Я удерживаюсь от вопроса о человеческих жертвоприношениях: Осокин предупредил, что ни в коем случае нельзя заговаривать с удмуртами на эту тему, памятуя о Мултанском деле, когда в конце XIX века молодая девушка отправилась напрямик через лес и обнаружила человеческое тело без головы. Отец этой «Красной Шапочки» вызвал полицию, были арестованы десять удмуртов по обвинению в том, что они «добыли внутренности и кровь для общей жертвы в тайном месте» из нищего Конона Матюнина. Лишь вмешательство писателя и просветителя Короленко и знаменитого юриста Кони спасло их от каторги. Тем не менее вопрос этот сложно обойти — дальше мы едем на озеро, по-татарски называемое Кара-Куль (Черное озеро), а по-удмуртски — Лозя-ты, где, по преданию, под деревом с привязанным на нем человеческим чучелом приносили жертву-заместителя: быка.

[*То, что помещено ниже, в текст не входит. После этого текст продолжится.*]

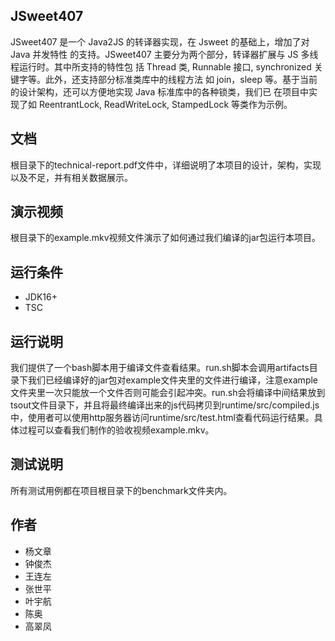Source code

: ## JSweet407
JSweet407 是一个 Java2JS 的转译器实现，在 Jsweet 的基础上，增加了对 Java 并发特性
的支持。JSweet407 主要分为两个部分，转译器扩展与 JS 多线程运行时。其中所支持的特性包
括 Thread 类, Runnable 接口, synchronized 关键字等。此外，还支持部分标准类库中的线程方法
如 join，sleep 等。基于当前的设计架构，还可以方便地实现 Java 标准库中的各种锁类，我们已
在项目中实现了如 ReentrantLock, ReadWriteLock, StampedLock 等类作为示例。

## 文档
根目录下的technical-report.pdf文件中，详细说明了本项目的设计，架构，实现以及不足，并有相关数据展示。

## 演示视频
根目录下的example.mkv视频文件演示了如何通过我们编译的jar包运行本项目。

## 运行条件
* JDK16+
* TSC 

## 运行说明
我们提供了一个bash脚本用于编译文件查看结果。run.sh脚本会调用artifacts目录下我们已经编译好的jar包对example文件夹里的文件进行编译，注意example文件夹里一次只能放一个文件否则可能会引起冲突。run.sh会将编译中间结果放到tsout文件目录下，并且将最终编译出来的js代码拷贝到runtime/src/compiled.js中，使用者可以使用http服务器访问runtime/src/test.html查看代码运行结果。具体过程可以查看我们制作的验收视频example.mkv。


## 测试说明
所有测试用例都在项目根目录下的benchmark文件夹内。

## 作者
* 杨文章
* 钟俊杰
* 王连左
* 张世平
* 叶宇航
* 陈奥
* 高翠凤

— Быка резали, потом чучело сбивали на землю. Но раньше, наверное, и человека в жертву приносили, — неполиткорректно сообщает Леонид.

Сейчас на Кара-Куле заповедник и база отдыха, которую основал директор Балтасинской фабрики меховых изделий Закиров. Кара-Куль — небольшое мутноватое озеро, ничего мрачного в нем нет. Удмурты считают, что в давние времена оно «переехало» сюда на быках из другого места, оскверненного цыганкой, которая выстирала в священных водах белье.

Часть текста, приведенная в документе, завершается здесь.